Derisive laughter—again from the ground. Then the heavy, growling voice of an older man.
"Keep out of the way, Med Ship! These young fools are destroying themselves. Now they're destroying our grandchildren. If we hadn't been soft-hearted before—if we'd fought them from the beginning—the little ones wouldn't be dying now! Keep out of the way! If you can help us, it'll be after we've won the war."
The sky turned purple, at the height Calhoun had reached. It went black. The sun Canis flamed and flared against a background of ebony space, sprinkled with a thousand million colored stars. The Med Ship continued to rise.
Calhoun felt singularly and helplessly alone. Below him the sunlit surface of a world spread out, its edge already curving, cloud-masses and green-clad plains. There was the blue of ocean, creeping in. The city of the landing-grid was tiny, now. The brown of ploughed fields was no longer divided into rectangular shapes. It was a mere brownish haze between the colorings of as-yet-untouched virgin areas. The colonists of Canis III had so far made only a part of the new world their own. Many times more remained to be turned to human use.

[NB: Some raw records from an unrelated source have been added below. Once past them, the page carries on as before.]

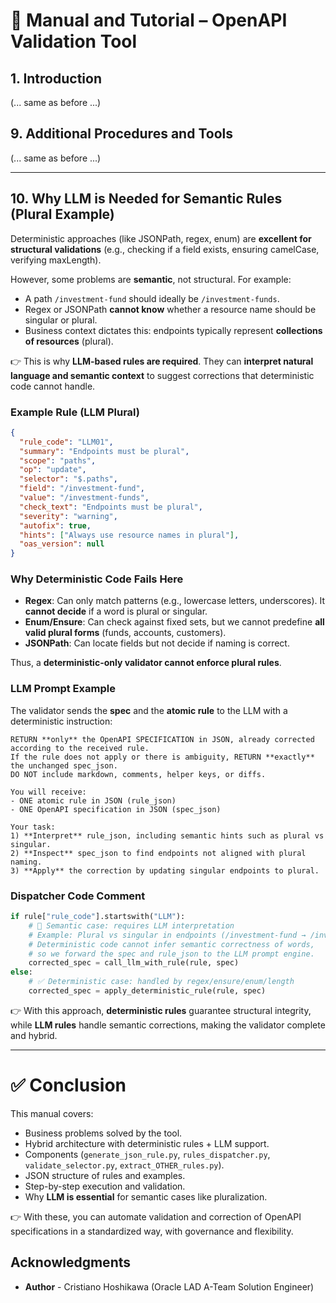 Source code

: # 📘 Manual and Tutorial – OpenAPI Validation Tool

## 1. Introduction
(... same as before ...)

## 9. Additional Procedures and Tools
(... same as before ...)

---

## 10. Why LLM is Needed for Semantic Rules (Plural Example)

Deterministic approaches (like JSONPath, regex, enum) are **excellent for structural validations** (e.g., checking if a field exists, ensuring camelCase, verifying maxLength).  

However, some problems are **semantic**, not structural. For example:

- A path `/investment-fund` should ideally be `/investment-funds`.  
- Regex or JSONPath **cannot know** whether a resource name should be singular or plural.  
- Business context dictates this: endpoints typically represent **collections of resources** (plural).  

👉 This is why **LLM-based rules are required**. They can **interpret natural language and semantic context** to suggest corrections that deterministic code cannot handle.

### Example Rule (LLM Plural)

```json
{
  "rule_code": "LLM01",
  "summary": "Endpoints must be plural",
  "scope": "paths",
  "op": "update",
  "selector": "$.paths",
  "field": "/investment-fund",
  "value": "/investment-funds",
  "check_text": "Endpoints must be plural",
  "severity": "warning",
  "autofix": true,
  "hints": ["Always use resource names in plural"],
  "oas_version": null
}
```

### Why Deterministic Code Fails Here

- **Regex**: Can only match patterns (e.g., lowercase letters, underscores). It **cannot decide** if a word is plural or singular.  
- **Enum/Ensure**: Can check against fixed sets, but we cannot predefine **all valid plural forms** (funds, accounts, customers).  
- **JSONPath**: Can locate fields but not decide if naming is correct.  

Thus, a **deterministic-only validator cannot enforce plural rules**.

### LLM Prompt Example

The validator sends the **spec** and the **atomic rule** to the LLM with a deterministic instruction:

```text
RETURN **only** the OpenAPI SPECIFICATION in JSON, already corrected according to the received rule.  
If the rule does not apply or there is ambiguity, RETURN **exactly** the unchanged spec_json.  
DO NOT include markdown, comments, helper keys, or diffs.  

You will receive:
- ONE atomic rule in JSON (rule_json)
- ONE OpenAPI specification in JSON (spec_json)

Your task:
1) **Interpret** rule_json, including semantic hints such as plural vs singular.  
2) **Inspect** spec_json to find endpoints not aligned with plural naming.  
3) **Apply** the correction by updating singular endpoints to plural.  
```

### Dispatcher Code Comment

```python
if rule["rule_code"].startswith("LLM"):
    # 🚀 Semantic case: requires LLM interpretation
    # Example: Plural vs singular in endpoints (/investment-fund → /investment-funds)
    # Deterministic code cannot infer semantic correctness of words,
    # so we forward the spec and rule_json to the LLM prompt engine.
    corrected_spec = call_llm_with_rule(rule, spec)
else:
    # ✅ Deterministic case: handled by regex/ensure/enum/length
    corrected_spec = apply_deterministic_rule(rule, spec)
```

👉 With this approach, **deterministic rules** guarantee structural integrity, while **LLM rules** handle semantic corrections, making the validator complete and hybrid.

---

# ✅ Conclusion

This manual covers:
- Business problems solved by the tool.  
- Hybrid architecture with deterministic rules + LLM support.  
- Components (`generate_json_rule.py`, `rules_dispatcher.py`, `validate_selector.py`, `extract_OTHER_rules.py`).  
- JSON structure of rules and examples.  
- Step-by-step execution and validation.  
- Why **LLM is essential** for semantic cases like pluralization.  

👉 With these, you can automate validation and correction of OpenAPI specifications in a standardized way, with governance and flexibility.

## Acknowledgments

- **Author** - Cristiano Hoshikawa (Oracle LAD A-Team Solution Engineer)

The rear screen showed something coming upward. Masses of stuff, without shape but with terrific velocity. It was inchoate, indefinite stuff. It was plain dirt from the center of the landing-grid's floor, flung upward with the horrible power available for the landing and launching of ships. And, focused upon it, the force-fields of the grid could control it absolutely for a hundred thousand miles.
Calhoun swerved, ever so slightly. His own velocity had reached miles per second, but the formless mass following him was traveling at tens. It would not matter what such a hurtling missile was. At such a velocity it would not strike like a mass, but like a meteor-shower, flaring into incandescence when it touched and vaporizing the Med Ship with itself in the flame of impact.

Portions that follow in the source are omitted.